Im vorliegenden Verfahren ist nur streitig, ob das FA die Gewinne aus der Veräußerung der Aktien der Kläger zu 1 und 2 an der X-AG zu Recht als Gewinne aus der Veräußerung von Sonderbetriebsvermögen erfaßt hat. Insoweit handelt es sich um Fragen, die die Kläger zu 1 und 2 (und nur diese) persönlich angehen; klagebefugt sind deshalb grundsätzlich nur die Kläger zu 1 und 2 als diejenigen Gesellschafter, die durch die Feststellungen über die Frage berührt werden (vgl. § 48 Abs. 1 Nr. 2 FGO). Wie der Bundesfinanzhof (BFH) aber bereits mehrfach entschieden hat, ist auch in einem Verfahren, das nur eine einzelne Gesellschafter persönlich berührende Frage zum Gegenstand hat, neben den Gesellschaftern, die von der zu entscheidenden Frage persönlich betroffen werden, die Gesellschaft selbst, vertreten durch den geschäftsführenden und vertretungsberechtigten Gesellschafter, klagebefugt, weil ,,die Betroffenen und zur Geschäftsführung nicht berufenen Gesellschafter . . . ganz allgemein die Geschäftsführer mit der Wahrnehmung ihrer Belange, und zwar auch der aus der Betätigung der Gesellschaft in stehenden steuerlichen Belange, betraut" haben (Urteile vom 15. November 1967 IV R 281/66, BFHE 90, 428, BStBl II 1968, 122; vom 4. Mai 1972 IV 251/64, BFHE 105, 449, 455, BStBl II 1972, 672).

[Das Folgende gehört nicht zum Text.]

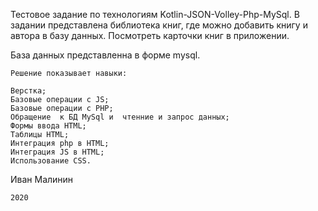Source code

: Тестовое задание по технологиям Kotlin-JSON-Volley-Php-MySql.
 В задании представлена библиотека книг, где можно добавить книгу и автора в базу данных. 
Посмотреть карточки книг в приложении.

  База данных представленна в форме mysql.

    Решение показывает навыки:

    Верстка;
    Базовые операции с JS;
    Базовые операции с PHP;
    Обращение  к БД MySql и  чтенние и запрос данных;
    Формы ввода HTML; 
    Таблицы HTML; 
    Интеграция php в HTML;
    Интеграция JS в HTML; 
    Использование CSS.

  Иван Малинин 

    2020
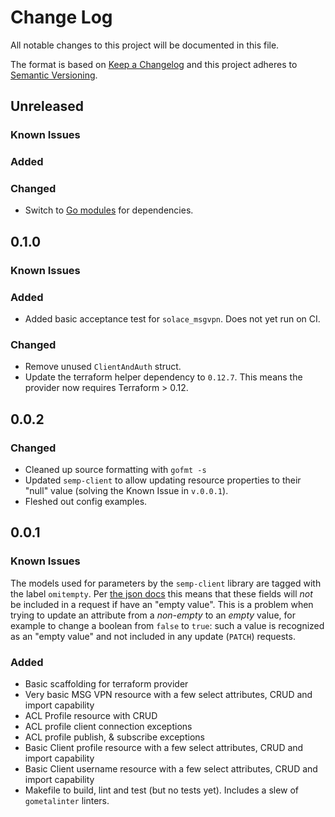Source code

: # Change Log

All notable changes to this project will be documented in this file.

The format is based on [Keep a Changelog](http://keepachangelog.com/)
and this project adheres to [Semantic Versioning](http://semver.org/).

## Unreleased

### Known Issues

### Added

### Changed

* Switch to [Go modules](https://github.com/golang/go/wiki/Modules) for dependencies.

## 0.1.0

### Known Issues

### Added

* Added basic acceptance test for `solace_msgvpn`. Does not yet run on CI.

### Changed

* Remove unused `ClientAndAuth` struct.
* Update the terraform helper dependency to `0.12.7`. This means the provider now requires Terraform > 0.12.

## 0.0.2

### Changed

* Cleaned up source formatting with `gofmt -s`
* Updated `semp-client` to allow updating resource properties to their "null" value (solving the Known Issue in `v.0.0.1`).
* Fleshed out config examples.

## 0.0.1

### Known Issues

The models used for parameters by the `semp-client` library are tagged with the label `omitempty`. Per [the json docs](https://golang.org/pkg/encoding/json/#Marshal) this means that these fields will *not* be included in a request if have an "empty value".
This is a problem when trying to update an attribute from a *non-empty* to an *empty* value, for example to change a boolean from `false` to `true`: such a value is recognized as an "empty value" and not included in any update (`PATCH`) requests.

### Added

* Basic scaffolding for terraform provider
* Very basic MSG VPN resource with a few select attributes, CRUD and import capability
* ACL Profile resource with CRUD
* ACL profile client connection exceptions
* ACL profile publish, & subscribe exceptions
* Basic Client profile resource with a few select attributes, CRUD and import capability
* Basic Client username resource with a few select attributes, CRUD and import capability
* Makefile to build, lint and test (but no tests yet). Includes a slew of `gometalinter` linters.
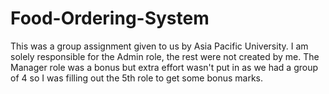 # Food-Ordering-System
This was a group assignment given to us by Asia Pacific University.
I am solely responsible for the Admin role, the rest were not created by me. 
The Manager role was a bonus but extra effort wasn't put in as we had a group of 4 so
I was filling out the 5th role to get some bonus marks.
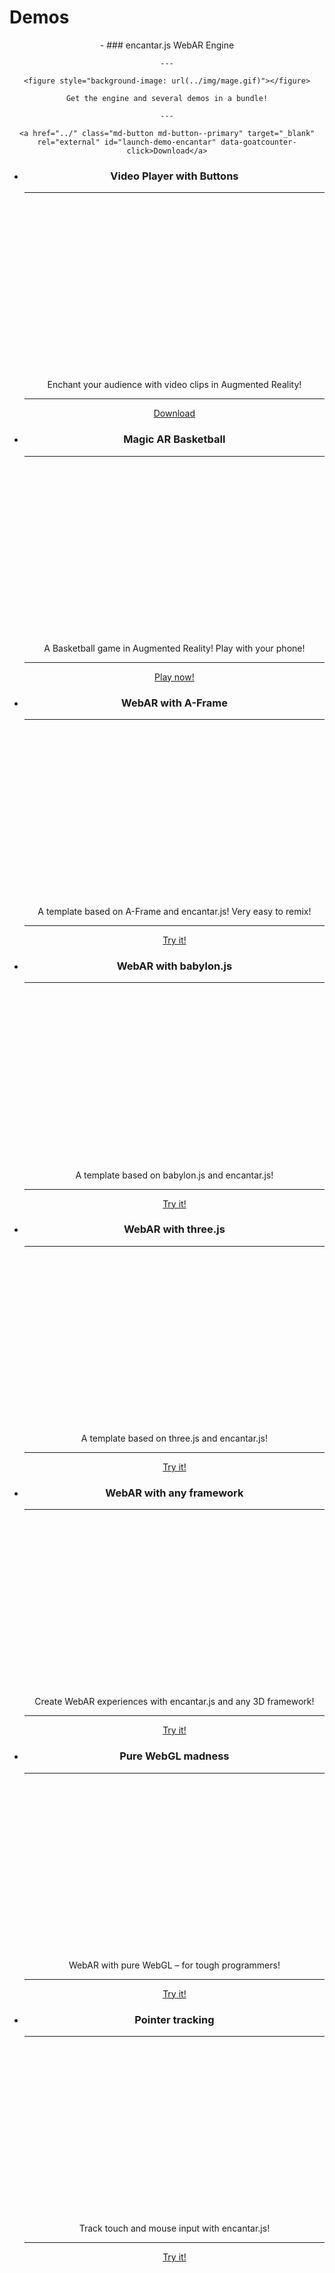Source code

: # Demos

<style>
.grid.cards {
    text-align: center;
}
.grid.cards figure {
    display: block;
    width: 100%;
    min-height: 128px;
    aspect-ratio: 16 / 9;
    background-position: center center;
    background-repeat: no-repeat;
    background-size: cover;
}
.grid.cards figure.contain {
    background-size: contain;
}
</style>

<div class="grid cards" markdown>
-   ### encantar.js WebAR Engine

    ---

    <figure style="background-image: url(../img/mage.gif)"></figure>

    Get the engine and several demos in a bundle!

    ---

    <a href="../" class="md-button md-button--primary" target="_blank" rel="external" id="launch-demo-encantar" data-goatcounter-click>Download</a>

-   ### Video Player with Buttons

    ---

    <figure style="background-image: url(../img/video-player.gif)"></figure>

    Enchant your audience with video clips in Augmented Reality!

    ---

    <a href="https://ko-fi.com/s/697a184728" class="md-button md-button--primary" target="_blank" rel="external" id="launch-demo-video-player" data-goatcounter-click>Download</a>

-   ### Magic AR Basketball

    ---

    <figure style="background-image: url(../img/demo-basketball.gif)"></figure>

    A Basketball game in Augmented Reality! Play with your phone!

    ---

    <a href="basketball/poster.html" class="md-button" target="_blank" rel="external" id="launch-demo-basketball" data-goatcounter-click>Play now!</a>

-   ### WebAR with A-Frame

    ---

    <figure style="background-image: url(../img/logo-aframe.png)" class="contain"></figure>

    A template based on A-Frame and encantar.js! Very easy to remix!

    ---

    <a href="hello-aframe/poster.html" class="md-button" target="_blank" rel="external" id="launch-demo-hello-aframe" data-goatcounter-click>Try it!</a>

-   ### WebAR with babylon.js

    ---

    <figure style="background-image: url(../img/logo-babylon.png)" class="contain"></figure>

    A template based on babylon.js and encantar.js!

    ---

    <a href="hello-babylon/poster.html" class="md-button" target="_blank" rel="external" id="launch-demo-hello-babylon" data-goatcounter-click>Try it!</a>

-   ### WebAR with three.js

    ---

    <figure style="background-image: url(../img/logo-three.png)" class="contain"></figure>

    A template based on three.js and encantar.js!

    ---

    <a href="hello-three/poster.html" class="md-button" target="_blank" rel="external" id="launch-demo-hello-three" data-goatcounter-click>Try it!</a>

-   ### WebAR with any framework

    ---

    <figure style="background-image: url(../img/demo-hello.png)"></figure>

    Create WebAR experiences with encantar.js and any 3D framework!

    ---

    <a href="hello-world/poster.html" class="md-button" target="_blank" rel="external" id="launch-demo-hello-world" data-goatcounter-click>Try it!</a>

-   ### Pure WebGL madness

    ---

    <figure style="background-image: url(../img/logo-webgl.png)" class="contain"></figure>

    WebAR with pure WebGL &ndash; for tough programmers!

    ---

    <a href="hello-webgl/poster.html" class="md-button" target="_blank" rel="external" id="launch-demo-hello-webgl" data-goatcounter-click>Try it!</a>

-   ### Pointer tracking

    ---

    <figure style="background-image: url(../img/pointer-demo.png)"></figure>

    Track touch and mouse input with encantar.js!

    ---

    <a href="pointer-demo/poster.html" class="md-button" target="_blank" rel="external" id="launch-demo-pointer-demo" data-goatcounter-click>Try it!</a>
</div>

Hiernach hat das FG die X-KG, vertreten durch ihren geschäftsführenden und vertretungsberechtigten Gesellschafter, zu Recht beigeladen.

2. Mit Fragen, die einzelne Gesellschafter persönlich angehen, sind aber - außer der Gesellschaft selbst - nur diejenigen Gesellschafter klagebefugt, die durch die Feststellungen zu diesen Fragen berührt werden; andere Gesellschafter sind nicht klagebefugt. Es kann deshalb nicht zweifelhaft sein, daß im vorliegenden Verfahren die Beigeladenen Dr. A, C, D, E und F nicht klagebefugt und demgemäß auch nicht beizuladen wären, wenn sie noch Gesellschafter der X-KG wären.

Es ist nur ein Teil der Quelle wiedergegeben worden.